Dalam skenario seperti itu, pejabat keamanan memperingatkan bahwa mayat-mayat itu mungkin tidak akan pernah ditemukan, terutama jika pejuang Hamas yang mengetahui lokasi para tawanan terbunuh dalam pertempuran.
Laporan Haaretz menyoroti pertikaian yang jelas antara kepemimpinan politik, yang berfokus pada “mencapai kemenangan”, dan kepemimpinan militer, yang menganggap pembebasan tawanan sebagai tujuan terpenting dari operasi di Gaza.
Juru bicara militer Israel Brigadir Jenderal Avi Dovrin mengatakan kepada Haaretz bahwa militer beroperasi di bawah arahan kepemimpinan politik, menekankan bahwa tujuannya adalah untuk membebaskan para tawanan dan menggulingkan kekuasaan Hamas.
Operasi yang akan datang: 'Kereta Perang Gideon' dan eskalasi yang tertunda hingga setelah kunjungan Trump.
Surat kabar itu mengutip seorang pejabat keamanan senior Israel yang mengatakan bahwa keputusan untuk memperluas pertempuran itu terkait dengan meningkatnya tekanan pada Hamas untuk mendorongnya ke arah kesepakatan pertukaran tahanan.
Ia menambahkan bahwa perluasan itu tidak akan dilanjutkan sampai setelah kunjungan Presiden AS Donald Trump ke wilayah itu.

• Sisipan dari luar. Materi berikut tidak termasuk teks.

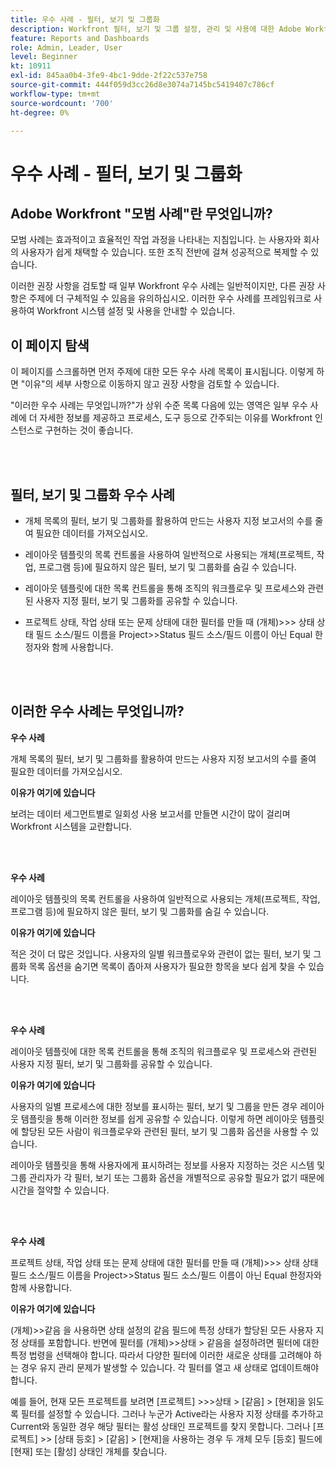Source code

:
 ```yaml
---
title: 우수 사례 - 필터, 보기 및 그룹화
description: Workfront 필터, 보기 및 그룹 설정, 관리 및 사용에 대한 Adobe Workfront 전문가의 우수 사례 권장 사항을 살펴보십시오.
feature: Reports and Dashboards
role: Admin, Leader, User
level: Beginner
kt: 10911
exl-id: 845aa0b4-3fe9-4bc1-9dde-2f22c537e758
source-git-commit: 444f059d3cc26d8e3074a7145bc5419407c786cf
workflow-type: tm+mt
source-wordcount: '700'
ht-degree: 0%

---
```


# 우수 사례 - 필터, 보기 및 그룹화

## Adobe Workfront &quot;모범 사례&quot;란 무엇입니까?

모범 사례는 효과적이고 효율적인 작업 과정을 나타내는 지침입니다. 는 사용자와 회사의 사용자가 쉽게 채택할 수 있습니다. 또한 조직 전반에 걸쳐 성공적으로 복제할 수 있습니다.

이러한 권장 사항을 검토할 때 일부 Workfront 우수 사례는 일반적이지만, 다른 권장 사항은 주제에 더 구체적일 수 있음을 유의하십시오. 이러한 우수 사례를 프레임워크로 사용하여 Workfront 시스템 설정 및 사용을 안내할 수 있습니다.

## 이 페이지 탐색

이 페이지를 스크롤하면 먼저 주제에 대한 모든 우수 사례 목록이 표시됩니다. 이렇게 하면 &quot;이유&quot;의 세부 사항으로 이동하지 않고 권장 사항을 검토할 수 있습니다.

&quot;이러한 우수 사례는 무엇입니까?&quot;가 상위 수준 목록 다음에 있는 영역은 일부 우수 사례에 더 자세한 정보를 제공하고 프로세스, 도구 등으로 간주되는 이유를 Workfront 인스턴스로 구현하는 것이 좋습니다.

</br>
</br>

## 필터, 보기 및 그룹화 우수 사례

* 개체 목록의 필터, 보기 및 그룹화를 활용하여 만드는 사용자 지정 보고서의 수를 줄여 필요한 데이터를 가져오십시오.

* 레이아웃 템플릿의 목록 컨트롤을 사용하여 일반적으로 사용되는 개체(프로젝트, 작업, 프로그램 등)에 필요하지 않은 필터, 보기 및 그룹화를 숨길 수 있습니다.

* 레이아웃 템플릿에 대한 목록 컨트롤을 통해 조직의 워크플로우 및 프로세스와 관련된 사용자 지정 필터, 보기 및 그룹화를 공유할 수 있습니다.

* 프로젝트 상태, 작업 상태 또는 문제 상태에 대한 필터를 만들 때 (개체)>>> 상태 상태 필드 소스/필드 이름을 Project>>Status 필드 소스/필드 이름이 아닌 Equal 한정자와 함께 사용합니다.

</br>
</br>

## 이러한 우수 사례는 무엇입니까?

**우수 사례**

개체 목록의 필터, 보기 및 그룹화를 활용하여 만드는 사용자 지정 보고서의 수를 줄여 필요한 데이터를 가져오십시오.

**이유가 여기에 있습니다**

보려는 데이터 세그먼트별로 일회성 사용 보고서를 만들면 시간이 많이 걸리며 Workfront 시스템을 교란합니다.

</br>
</br>

**우수 사례**

레이아웃 템플릿의 목록 컨트롤을 사용하여 일반적으로 사용되는 개체(프로젝트, 작업, 프로그램 등)에 필요하지 않은 필터, 보기 및 그룹화를 숨길 수 있습니다.

**이유가 여기에 있습니다**

적은 것이 더 많은 것입니다. 사용자의 일별 워크플로우와 관련이 없는 필터, 보기 및 그룹화 목록 옵션을 숨기면 목록이 좁아져 사용자가 필요한 항목을 보다 쉽게 찾을 수 있습니다.

</br>
</br>

**우수 사례**

레이아웃 템플릿에 대한 목록 컨트롤을 통해 조직의 워크플로우 및 프로세스와 관련된 사용자 지정 필터, 보기 및 그룹화를 공유할 수 있습니다.

**이유가 여기에 있습니다**

사용자의 일별 프로세스에 대한 정보를 표시하는 필터, 보기 및 그룹을 만든 경우 레이아웃 템플릿을 통해 이러한 정보를 쉽게 공유할 수 있습니다. 이렇게 하면 레이아웃 템플릿에 할당된 모든 사람이 워크플로우와 관련된 필터, 보기 및 그룹화 옵션을 사용할 수 있습니다.

레이아웃 템플릿을 통해 사용자에게 표시하려는 정보를 사용자 지정하는 것은 시스템 및 그룹 관리자가 각 필터, 보기 또는 그룹화 옵션을 개별적으로 공유할 필요가 없기 때문에 시간을 절약할 수 있습니다.

</br>
</br>

**우수 사례**

프로젝트 상태, 작업 상태 또는 문제 상태에 대한 필터를 만들 때 (개체)>>> 상태 상태 필드 소스/필드 이름을 Project>>Status 필드 소스/필드 이름이 아닌 Equal 한정자와 함께 사용합니다.

**이유가 여기에 있습니다**

(개체)>>같음 을 사용하면 상태 설정의 같음 필드에 특정 상태가 할당된 모든 사용자 지정 상태를 포함합니다. 반면에 필터를 (개체)>>상태 > 같음을 설정하려면 필터에 대한 특정 법령을 선택해야 합니다. 따라서 다양한 필터에 이러한 새로운 상태를 고려해야 하는 경우 유지 관리 문제가 발생할 수 있습니다. 각 필터를 열고 새 상태로 업데이트해야 합니다.

예를 들어, 현재 모든 프로젝트를 보려면 [프로젝트] >>>상태 > [같음] > [현재]을 읽도록 필터를 설정할 수 있습니다. 그러나 누군가 Active라는 사용자 지정 상태를 추가하고 Current와 동일한 경우 해당 필터는 활성 상태인 프로젝트를 찾지 못합니다. 그러나 [프로젝트] >> [상태 등호] > [같음] > [현재]을 사용하는 경우 두 개체 모두 [등호] 필드에 [현재] 또는 [활성] 상태인 개체를 찾습니다.
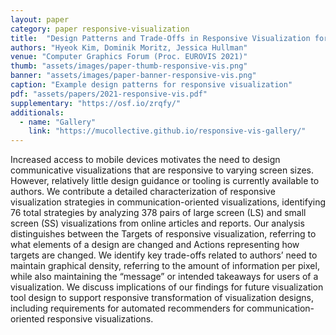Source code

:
 ```yaml
---
layout: paper
category: paper responsive-visualization
title:  "Design Patterns and Trade-Offs in Responsive Visualization for Communication"
authors: "Hyeok Kim, Dominik Moritz, Jessica Hullman"
venue: "Computer Graphics Forum (Proc. EUROVIS 2021)"
thumb: "assets/images/paper-thumb-responsive-vis.png"
banner: "assets/images/paper-banner-responsive-vis.png"
caption: "Example design patterns for responsive visualization"
pdf: "assets/papers/2021-responsive-vis.pdf"
supplementary: "https://osf.io/zrqfy/"
additionals:
  - name: "Gallery"
    link: "https://mucollective.github.io/responsive-vis-gallery/"
---
```


<!-- abstract -->
Increased access to mobile devices motivates the need to design communicative visualizations that are responsive to varying screen sizes. However, relatively little design guidance or tooling is currently available to authors. We contribute a detailed characterization of responsive visualization strategies in communication-oriented visualizations, identifying 76 total strategies by analyzing 378 pairs of large screen (LS) and small screen (SS) visualizations from online articles and reports. Our analysis distinguishes between the Targets of responsive visualization, referring to what elements of a design are changed and Actions representing how targets are changed. We identify key trade-offs related to authors’ need to maintain graphical density, referring to the amount of information per pixel, while also maintaining the “message” or intended takeaways for users of a visualization. We discuss implications of our findings for future visualization tool design to support responsive transformation of visualization designs, including requirements for automated recommenders for communication-oriented responsive visualizations.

Pejabat itu mengonfirmasi bahwa operasi dengan nama sandi "Kereta Perang Gideon" itu mencakup rencana untuk mengungsikan penduduk Gaza dan bahwa dimulainya kembali bantuan kemanusiaan hanya akan terjadi setelah peluncuran operasi.
Sementara itu, Kepala Staf Militer Israel Eyal Zamir memperingatkan para menteri bahwa operasi tersebut dapat membahayakan nyawa para tawanan.
Meskipun adanya peringatan dari pimpinan militer, Kabinet Keamanan dengan suara bulat memutuskan pada hari Senin untuk memperluas operasi militer di Jalur Gaza.
Juga pada hari Senin, keluarga tawanan Israel yang ditahan di Gaza menuduh pemerintah mengorbankan tawanan yang tersisa melalui rencana eskalasi militer yang baru disetujui.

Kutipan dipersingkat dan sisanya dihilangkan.